Right now, working for orientation is fundamentally inaccessible for students who do not have the required financial means. Paying students for their work would allow students who previously couldn’t have the opportunity to give back to the school. Right now, Orientation Leaders do not fully represent the diversity of the campus. As the first point of contact for many new students, orientation should strive to be a place for students of every background. By not paying OLs, the position is limited to those who can afford to travel early on their own dime, and can afford to take weeks off from whatever other job they have to work beyond full time for the school. 

 

Additionally, Orientation Leaders perform a service for the university. Older students show new ones how to navigate the different resources on campus, from where to get food to where they should go to report a serious problem. Without this role, the job of teaching all these new students about life on campus would fall to the two paid university employees who make up the Department of Orientation. Regardless of how you feel your orientation experience was, do you think it would be better if there were two massive groups of 450 students who sat in Levin Ballroom and listened to people talk at them for hours at a time? That is the alternative if no students were to be OLs. Community Advisors on campus also do important work for the university, and although they are also likely not paid enough, they still are compensated via their housing. OLs do important work too, and that work being shorter term is not a good enough reason to not properly compensate students for their work.

 

Not only do students deserve to be paid fairly for their work, but making the OL position a consistently and equitably paid one would allow orientation to become even more than it already is. Because it is mostly a volunteer position, the work is pretty much over by the time classes start, but we all know that right at the beginning of the semester is one of the most vulnerable times as a first-year student.
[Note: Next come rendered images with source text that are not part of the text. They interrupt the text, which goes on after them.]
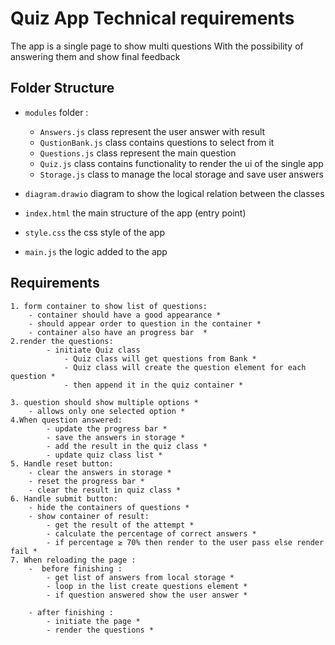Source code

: # Quiz App Technical requirements

The app is a single page to show multi questions With the possibility of answering them
and show final feedback

## Folder Structure

- `modules` folder :

  - `Answers.js` class represent the user answer with result
  - `QustionBank.js` class contains questions to select from it
  - `Questions.js` class represent the main question
  - `Quiz.js` class contains functionality to render the ui of the single app
  - `Storage.js` class to manage the local storage and save user answers

- `diagram.drawio` diagram to show the logical relation between the classes
- `index.html` the main structure of the app (entry point)
- `style.css` the css style of the app
- `main.js` the logic added to the app

## Requirements

    1. form container to show list of questions:
        - container should have a good appearance *
        - should appear order to question in the container *
        - container also have an progress bar  *
    2.render the questions:
            - initiate Quiz class
                - Quiz class will get questions from Bank *
                - Quiz class will create the question element for each question *
                - then append it in the quiz container *

    3. question should show multiple options *
        - allows only one selected option *
    4.When question answered:
            - update the progress bar *
            - save the answers in storage *
            - add the result in the quiz class *
            - update quiz class list *
    5. Handle reset button:
        - clear the answers in storage *
        - reset the progress bar *
        - clear the result in quiz class *
    6. Handle submit button:
        - hide the containers of questions *
        - show container of result:
            - get the result of the attempt *
            - calculate the percentage of correct answers *
            - if percentage ≥ 70% then render to the user pass else render fail *
    7. When reloading the page :
        -  before finishing :
            - get list of answers from local storage *
            - loop in the list create questions element *
            - if question answered show the user answer *

        - after finishing :
            - initiate the page *
            - render the questions *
Paying OLs would allow the support networks for our first-year students to be bigger and more helpful than they have ever been.

 

Not every student has a great orientation experience, and those students might be skeptical about why paying OLs would have any positive impact on the campus. In response, I would hope that paying OLs might incentivize some of those students to bring their problems, suggestions and new ideas to orientation, to make it a better experience for all first-year students. Students are the university’s best resource, and investing in a handful of them to better integrate a quarter of the undergraduate population into life at Brandeis would only positively impact us all.